Da molti anni vivo in una città a sud dell’Italia. Molto a sud. Poco meno di ottantamila abitanti, una superficie più estesa di quella di capoluoghi di regione come Napoli, Genova o Bologna, e una popolazione che la fa essere il sessantasettesimo comune d’Italia per numero di abitanti.
Questa città, che a residenti e soggiornanti regala tramonti tra i più incantevoli al mondo, è famosa per la produzione di svariate qualità di vino, tra le quali quello che dalla città prende il nome, ed è commercializzato dalle terre del sol levante al far west.
Ma io, che non sono autoctono, conosco il nome di questa città da tempi in cui il vino non poteva essere per me oggetto di interesse: quinta elementare, storia e geografia, Risorgimento, 11 maggio 1960, Marsala.

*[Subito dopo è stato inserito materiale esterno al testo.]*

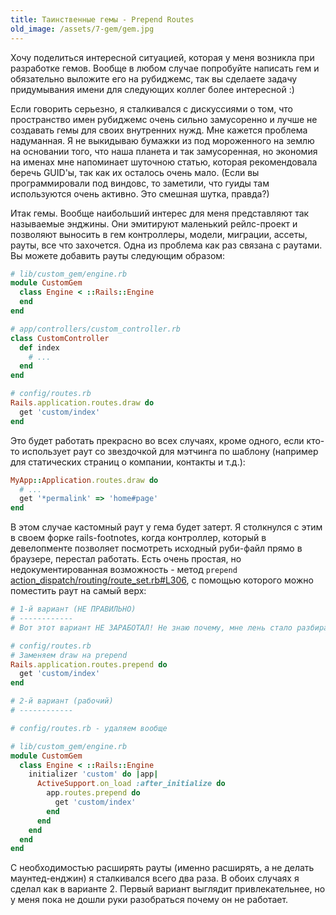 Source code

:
 ```yaml
---
title: Таинственные гемы - Prepend Routes
old_image: /assets/7-gem/gem.jpg
---
```


Хочу поделиться интересной ситуацией, которая у меня возникла при разработке гемов. Вообще в любом случае попробуйте написать
гем и обязательно выложите его на рубиджемс, так вы сделаете задачу придумывания имени для следующих коллег более
интересной :)

Если говорить серьезно, я сталкивался с дискуссиями о том, что пространство имен рубиджемс очень сильно замусоренно и
лучше не создавать гемы для своих внутренних нужд. Мне кажется проблема надуманная. Я не выкидываю бумажки из под мороженного
на землю на основании того, что наша планета и так замусоренная, но экономия на именах мне напоминает
шуточною статью, которая рекомендовала беречь GUID'ы, так как их осталось очень мало. (Если вы программировали под виндовс, 
то заметили, что гуиды там используются очень активно. Это смешная шутка, правда?)

Итак гемы. Вообще наибольший интерес для меня представляют так называемые энджины. Они эмитируют маленький рейлс-проект и позволяют
выносить в гем контроллеры, модели, миграции, ассеты, рауты, все что захочется. Одна из проблема как раз связана с раутами.
Вы можете добавить рауты следующим образом:

``` ruby
# lib/custom_gem/engine.rb
module CustomGem
  class Engine < ::Rails::Engine
  end
end

# app/controllers/custom_controller.rb
class CustomController
  def index
    # ...
  end
end

# config/routes.rb
Rails.application.routes.draw do
  get 'custom/index'
end
```

Это будет работать прекрасно во всех случаях, кроме одного, если кто-то использует
раут со звездочкой для мэтчинга по шаблону (например
для статических страниц о компании, контакты и т.д.):

``` ruby
MyApp::Application.routes.draw do
  # ...
  get '*permalink' => 'home#page'
end
```

В этом случае кастомный раут у гема будет затерт. Я столкнулся с этим в своем форке rails-footnotes, когда контроллер, который
в девелопменте позволяет посмотреть исходный руби-файл прямо в браузере, перестал работать. Есть очень простая, но недокументированная
возможность - метод `prepend` [action_dispatch/routing/route_set.rb#L306](https://github.com/rails/rails/blob/master/actionpack/lib/action_dispatch/routing/route_set.rb#L306), с помощью которого можно поместить раут на самый верх:

``` ruby
# 1-й вариант (НЕ ПРАВИЛЬНО)
# ------------
# Вот этот вариант НЕ ЗАРАБОТАЛ! Не знаю почему, мне лень стало разбираться.

# config/routes.rb
# Заменяем draw на prepend
Rails.application.routes.prepend do
  get 'custom/index'
end
```

``` ruby
# 2-й вариант (рабочий)
# ------------

# config/routes.rb - удаляем вообще

# lib/custom_gem/engine.rb
module CustomGem
  class Engine < ::Rails::Engine
    initializer 'custom' do |app|
      ActiveSupport.on_load :after_initialize do
        app.routes.prepend do
          get 'custom/index'
        end
      end
    end
  end
end
```

С необходимостью расширять рауты (именно расширять, а не делать маунтед-енджин) я сталкивался всего два раза. В обоих случаях я сделал
как в варианте 2. Первый вариант выглядит привлекательнее, но у меня пока не дошли руки разобраться почему он не работает.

Proprio così, l’epica risorgimentale che racconta l’origine del Regno d’Italia vede la sua prima scena sulla battigia appena fuori dalle mura della città di Marsala, e a questo punto il valore dell’industria enologica scivola in secondo piano, per lasciare il primo piano al più nobile aspetto storico grazie al quale la città impone il suo nome all’attenzione di tutti i banchi di scuola e alla memoria di tutti gli italiani.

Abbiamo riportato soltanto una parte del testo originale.